Introduction
As said in link,
The National Longitudinal Study of Adolescent Health (AddHealth) is a representative school-based survey of adolescents in grades 7-12 in the United States. The Wave 1 survey focuses on factors that may influence adolescents’ health and risk behaviors, including personal traits, families, friendships, romantic relationships, peer groups, schools, neighborhoods, and communities.
source: Data Analysis Tools par Université Wesleyenne
NB. This study is under Coursera training (Outils d'analyse des données) using pythonData
H1GI2 (General Introductory) :
The question was:Think about the house or apartment building in which you lived in January 1990, when you were {AGE IN JANUARY 1990} years old. Do you still live there?
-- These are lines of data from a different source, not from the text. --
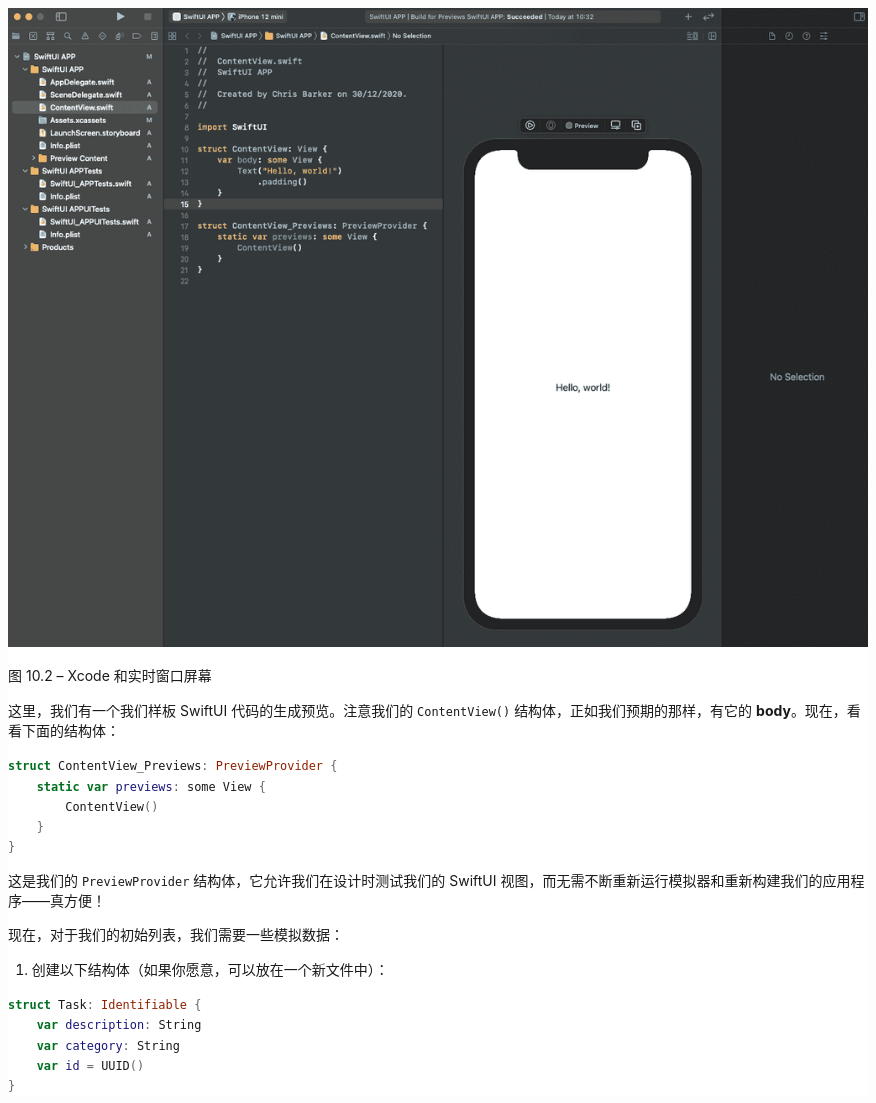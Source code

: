 ![](img/ca17d0c7-67b2-47a7-8b3a-1ee0bf71ca2c.png)

图 10.2 – Xcode 和实时窗口屏幕

这里，我们有一个我们样板 SwiftUI 代码的生成预览。注意我们的 `ContentView()` 结构体，正如我们预期的那样，有它的 **body**。现在，看看下面的结构体：

```swift
struct ContentView_Previews: PreviewProvider {
    static var previews: some View {
        ContentView()
    }
}
```

这是我们的 `PreviewProvider` 结构体，它允许我们在设计时测试我们的 SwiftUI 视图，而无需不断重新运行模拟器和重新构建我们的应用程序——真方便！

现在，对于我们的初始列表，我们需要一些模拟数据：

1.  创建以下结构体（如果你愿意，可以放在一个新文件中）：

```swift
struct Task: Identifiable {
    var description: String
    var category: String
    var id = UUID()
}
```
| Frequency | Code | Response |
| 3046 | 0 | no |
| 3447 | 1 | yes |
| 3 | 6 | refused |
| 8 | 8 | don't know |
=> 4 categories
H1DA2 (Daily Activities):
The question was:
How many times did adolescents do hobbies? It's a categorical value => response ( not at all, 1 or 2 times, more, refused, don’t know...)
| Frequency | Code | Response |
| 1416 | 0 | not at all |
| 2163 | 1 | 1 or 2 times |
| 1439 | 2 | 3 or 4 times |
| 1479 | 3 | 5 or more times |
| 2 | 6 | refused |
| 5 | 8 | don't know |
Objective:
Study of the impact & relationship between thinking about the home of childhood and daily activities such hobbies.code:
# -*- coding: utf-8 -*-"""
Created on Sat Apr 18 13:11:16 2020
@author: PC HP
"""
import pandas
import numpy
import scipy.stats
import seaborn
import matplotlib.pyplot as plt
mydata = pandas.read_csv('addhealth_pds.csv', low_memory=False)
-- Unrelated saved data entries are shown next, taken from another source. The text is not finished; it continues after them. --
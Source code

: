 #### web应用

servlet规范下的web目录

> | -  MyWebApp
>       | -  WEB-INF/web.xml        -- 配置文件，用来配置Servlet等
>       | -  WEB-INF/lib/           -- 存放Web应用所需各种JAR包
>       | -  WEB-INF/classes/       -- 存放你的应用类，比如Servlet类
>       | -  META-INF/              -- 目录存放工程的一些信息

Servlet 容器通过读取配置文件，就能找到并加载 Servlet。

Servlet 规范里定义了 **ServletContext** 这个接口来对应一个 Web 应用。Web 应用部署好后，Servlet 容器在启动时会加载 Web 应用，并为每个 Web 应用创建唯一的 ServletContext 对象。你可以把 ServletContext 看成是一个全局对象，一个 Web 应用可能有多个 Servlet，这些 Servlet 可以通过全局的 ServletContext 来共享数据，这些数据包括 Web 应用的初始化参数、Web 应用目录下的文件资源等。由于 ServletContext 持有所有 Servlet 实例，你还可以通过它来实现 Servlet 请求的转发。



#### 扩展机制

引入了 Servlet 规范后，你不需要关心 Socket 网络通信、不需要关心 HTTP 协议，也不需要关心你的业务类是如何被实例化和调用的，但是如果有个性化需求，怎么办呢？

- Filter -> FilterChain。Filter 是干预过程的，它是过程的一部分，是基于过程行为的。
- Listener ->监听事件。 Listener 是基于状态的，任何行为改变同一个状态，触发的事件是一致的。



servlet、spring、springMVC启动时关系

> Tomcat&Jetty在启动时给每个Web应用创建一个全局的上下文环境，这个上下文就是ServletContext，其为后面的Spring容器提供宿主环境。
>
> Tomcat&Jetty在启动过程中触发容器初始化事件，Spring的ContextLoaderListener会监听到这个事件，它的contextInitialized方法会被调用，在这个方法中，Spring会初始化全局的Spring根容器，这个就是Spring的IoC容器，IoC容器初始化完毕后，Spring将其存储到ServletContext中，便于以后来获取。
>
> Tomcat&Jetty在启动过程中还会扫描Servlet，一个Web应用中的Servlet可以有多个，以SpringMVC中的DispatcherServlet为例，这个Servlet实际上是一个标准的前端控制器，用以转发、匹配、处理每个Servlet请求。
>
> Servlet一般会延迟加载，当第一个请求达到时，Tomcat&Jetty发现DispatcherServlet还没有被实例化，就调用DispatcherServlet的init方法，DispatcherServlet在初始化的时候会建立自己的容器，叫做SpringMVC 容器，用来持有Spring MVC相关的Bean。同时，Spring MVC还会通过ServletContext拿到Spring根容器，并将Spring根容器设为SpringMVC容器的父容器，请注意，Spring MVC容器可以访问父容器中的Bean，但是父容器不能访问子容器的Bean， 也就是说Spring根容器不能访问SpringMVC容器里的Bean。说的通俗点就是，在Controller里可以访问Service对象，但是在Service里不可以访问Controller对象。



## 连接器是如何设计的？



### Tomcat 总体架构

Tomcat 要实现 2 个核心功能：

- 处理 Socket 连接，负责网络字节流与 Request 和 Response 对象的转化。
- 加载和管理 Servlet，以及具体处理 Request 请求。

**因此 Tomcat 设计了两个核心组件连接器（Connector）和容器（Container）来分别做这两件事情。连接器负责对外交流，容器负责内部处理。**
mydata['H1GI2'] = mydata['H1GI2'].apply(pandas.to_numeric, errors='coerce')
mydata['H1DA2'] = mydata['H1DA2'].apply(pandas.to_numeric, errors='coerce')
#mydata['H1GI2'] = pandas.to_numeric(mydata['H1GI2'], errors='coerce')
#mydata['H1DA2 '] = pandas.to_numeric(mydata['H1DA2 '], errors='coerce')
#SETTING MISSING DATA
mydata['H1GI2']=mydata['H1GI2'].replace(200, numpy.nan)
mydata['H1DA2']=mydata['H1DA2'].replace(200, numpy.nan)
# contingency table of observed counts
print('observed counts table:')
ct1=pandas.crosstab(mydata['H1GI2'], mydata['H1DA2'])
print (ct1)
# column percentages
colsum=ct1.sum(axis=0)
colpct=ct1/colsum
print('chi percentages table:')
print(colpct)
# chi-square
print ('chi-square value, p value, expected counts')
cs1= scipy.stats.chi2_contingency(ct1)
print (cs1)
# set variable types
mydata["H1DA2"] = mydata["H1DA2"].astype('category')
# new code for setting variables to numeric:
mydata['H1GI2'] = pandas.to_numeric(mydata['H1GI2'], errors='coerce')
# graph
seaborn.catplot(x="H1DA2", y="H1GI2", data=mydata, kind="bar", ci=None)
plt.xlabel('Times did adolescents do hobbies last week')
plt.ylabel('Proportion residence leaving in childhood Dependent')
recode = {0: 0}
mydata['subH1DA2']= mydata['H1DA2'].map(recode)
# contingency table of observed counts
ct2=pandas.crosstab(mydata['H1GI2'], mydata['subH1DA2'])
print (ct2)
# column percentages
colsum=ct2.sum(axis=0)
colpct=ct2/colsum
print(colpct)
print ('chi-square value, p value, expected counts')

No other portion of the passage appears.